Reproduce each record exactly, leaving nothing out.

[[ INFORMATION SUPPLIED, beginning ]]

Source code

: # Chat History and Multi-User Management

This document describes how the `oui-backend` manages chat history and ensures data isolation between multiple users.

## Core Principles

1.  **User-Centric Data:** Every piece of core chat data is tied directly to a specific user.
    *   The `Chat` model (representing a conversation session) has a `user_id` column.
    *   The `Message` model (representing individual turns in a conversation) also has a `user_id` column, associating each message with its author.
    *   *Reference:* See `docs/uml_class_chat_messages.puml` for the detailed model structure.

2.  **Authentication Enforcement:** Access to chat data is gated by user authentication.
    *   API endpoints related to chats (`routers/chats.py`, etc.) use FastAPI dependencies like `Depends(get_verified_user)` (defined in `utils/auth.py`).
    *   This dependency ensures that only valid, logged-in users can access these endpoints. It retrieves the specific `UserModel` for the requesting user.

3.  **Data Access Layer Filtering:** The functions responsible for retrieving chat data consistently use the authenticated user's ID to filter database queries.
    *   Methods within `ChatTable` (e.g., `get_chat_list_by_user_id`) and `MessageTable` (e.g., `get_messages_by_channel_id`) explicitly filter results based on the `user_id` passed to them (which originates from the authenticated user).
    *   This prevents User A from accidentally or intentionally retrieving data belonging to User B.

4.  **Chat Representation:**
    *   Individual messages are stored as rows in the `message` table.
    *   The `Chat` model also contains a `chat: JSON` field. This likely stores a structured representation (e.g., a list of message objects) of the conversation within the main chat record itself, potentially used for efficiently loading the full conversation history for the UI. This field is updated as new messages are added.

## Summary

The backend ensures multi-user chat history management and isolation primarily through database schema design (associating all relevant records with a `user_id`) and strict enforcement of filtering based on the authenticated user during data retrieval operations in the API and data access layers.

[[ INFORMATION SUPPLIED, end ]]

WRITTEN ANSWER:
Source code

: # Chat History and Multi-User Management

This document describes how the `oui-backend` manages chat history and ensures data isolation between multiple users.

## Core Principles

1.  **User-Centric Data:** Every piece of core chat data is tied directly to a specific user.
    *   The `Chat` model (representing a conversation session) has a `user_id` column.
    *   The `Message` model (representing individual turns in a conversation) also has a `user_id` column, associating each message with its author.
    *   *Reference:* See `docs/uml_class_chat_messages.puml` for the detailed model structure.

2.  **Authentication Enforcement:** Access to chat data is gated by user authentication.
    *   API endpoints related to chats (`routers/chats.py`, etc.) use FastAPI dependencies like `Depends(get_verified_user)` (defined in `utils/auth.py`).
    *   This dependency ensures that only valid, logged-in users can access these endpoints. It retrieves the specific `UserModel` for the requesting user.

3.  **Data Access Layer Filtering:** The functions responsible for retrieving chat data consistently use the authenticated user's ID to filter database queries.
    *   Methods within `ChatTable` (e.g., `get_chat_list_by_user_id`) and `MessageTable` (e.g., `get_messages_by_channel_id`) explicitly filter results based on the `user_id` passed to them (which originates from the authenticated user).
    *   This prevents User A from accidentally or intentionally retrieving data belonging to User B.

4.  **Chat Representation:**
    *   Individual messages are stored as rows in the `message` table.
    *   The `Chat` model also contains a `chat: JSON` field. This likely stores a structured representation (e.g., a list of message objects) of the conversation within the main chat record itself, potentially used for efficiently loading the full conversation history for the UI. This field is updated as new messages are added.

## Summary

The backend ensures multi-user chat history management and isolation primarily through database schema design (associating all relevant records with a `user_id`) and strict enforcement of filtering based on the authenticated user during data retrieval operations in the API and data access layers.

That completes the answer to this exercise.